EXTRACTED INFORMATION:
= Beginning of Section =

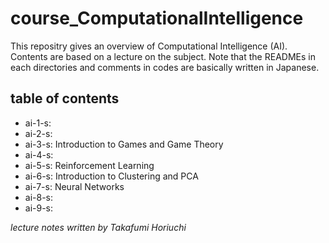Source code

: # course_ComputationalIntelligence  
This repositry gives an overview of Computational Intelligence (AI). Contents are based on a lecture on the subject. Note that the READMEs in each directories and comments in codes are basically written in Japanese.  


## table of contents
- ai-1-s: 
- ai-2-s: 
- ai-3-s: Introduction to Games and Game Theory
- ai-4-s: 
- ai-5-s: Reinforcement Learning
- ai-6-s: Introduction to Clustering and PCA
- ai-7-s: Neural Networks
- ai-8-s: 
- ai-9-s: 


*lecture notes written by Takafumi Horiuchi*
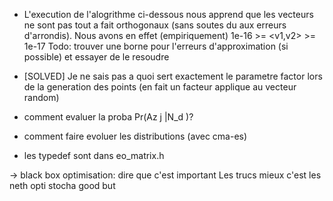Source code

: - L'execution de l'alogrithme ci-dessous nous apprend que les vecteurs ne sont pas tout a fait orthogonaux (sans soutes du aux erreurs d'arrondis).
Nous avons en effet (empiriquement) 1e-16 >= <v1,v2> >= 1e-17 
Todo: trouver une borne pour l'erreurs d'approximation (si possible) et essayer de le resoudre 


- [SOLVED] Je ne sais pas a quoi sert exactement le parametre factor lors de la generation des points (en fait un facteur applique au vecteur random)

* comment evaluer la proba Pr(Az j |N_d )?

- comment faire evoluer les distributions (avec cma-es)

* les typedef sont dans eo_matrix.h


-> black box optimisation: dire que c'est important
 	Les trucs mieux c'est les neth opti stocha 
	good but 

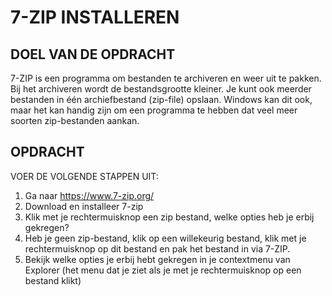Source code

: # 7-ZIP INSTALLEREN

## DOEL VAN DE OPDRACHT

7-ZIP is een programma om bestanden te archiveren en weer uit te pakken. Bij het archiveren wordt de bestandsgrootte kleiner. Je kunt ook meerder bestanden in één archiefbestand (zip-file) opslaan. Windows kan dit ook,  maar het kan handig zijn om een programma te hebben dat veel meer soorten zip-bestanden aankan.

## OPDRACHT

VOER DE VOLGENDE STAPPEN UIT:

1. Ga naar https://www.7-zip.org/
2. Download en installeer 7-zip
3. Klik met je rechtermuisknop een zip bestand, welke opties heb je erbij gekregen?
4. Heb je geen zip-bestand, klik op een willekeurig bestand, klik met je rechtermuisknop op dit bestand en pak het bestand in via 7-ZIP.
5. Bekijk welke opties je erbij hebt gekregen in je contextmenu van Explorer (het menu dat je ziet als je met je rechtermuisknop op een bestand klikt)


<!--- ------------ DIT COMMENTAAR LATEN STAAN AUB ------------
------------------ ------------------------------ ------------
------------------ eagle ref:75650006
------------------ ------------------------------ ------------
------------------ DIT COMMENTAAR LATEN STAAN AUB -------- -->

= End of Section =

GOAL OF THE EXERCISE: Return the stretch of data that begins with the line showing "- ai-7-s: Neural Networks" and goes on through the line showing "<!--- ------------ DIT COMMENTAAR", exactly, with pictures removed.

RESULT OF THE TASK:
- ai-7-s: Neural Networks
- ai-8-s: 
- ai-9-s: 


*lecture notes written by Takafumi Horiuchi*
Source code

: - L'execution de l'alogrithme ci-dessous nous apprend que les vecteurs ne sont pas tout a fait orthogonaux (sans soutes du aux erreurs d'arrondis).
Nous avons en effet (empiriquement) 1e-16 >= <v1,v2> >= 1e-17 
Todo: trouver une borne pour l'erreurs d'approximation (si possible) et essayer de le resoudre 


- [SOLVED] Je ne sais pas a quoi sert exactement le parametre factor lors de la generation des points (en fait un facteur applique au vecteur random)

* comment evaluer la proba Pr(Az j |N_d )?

- comment faire evoluer les distributions (avec cma-es)

* les typedef sont dans eo_matrix.h


-> black box optimisation: dire que c'est important
 	Les trucs mieux c'est les neth opti stocha 
	good but 

Source code

: # 7-ZIP INSTALLEREN

## DOEL VAN DE OPDRACHT

7-ZIP is een programma om bestanden te archiveren en weer uit te pakken. Bij het archiveren wordt de bestandsgrootte kleiner. Je kunt ook meerder bestanden in één archiefbestand (zip-file) opslaan. Windows kan dit ook,  maar het kan handig zijn om een programma te hebben dat veel meer soorten zip-bestanden aankan.

## OPDRACHT

VOER DE VOLGENDE STAPPEN UIT:

1. Ga naar https://www.7-zip.org/
2. Download en installeer 7-zip
3. Klik met je rechtermuisknop een zip bestand, welke opties heb je erbij gekregen?
4. Heb je geen zip-bestand, klik op een willekeurig bestand, klik met je rechtermuisknop op dit bestand en pak het bestand in via 7-ZIP.
5. Bekijk welke opties je erbij hebt gekregen in je contextmenu van Explorer (het menu dat je ziet als je met je rechtermuisknop op een bestand klikt)


<!--- ------------ DIT COMMENTAAR LATEN STAAN AUB ------------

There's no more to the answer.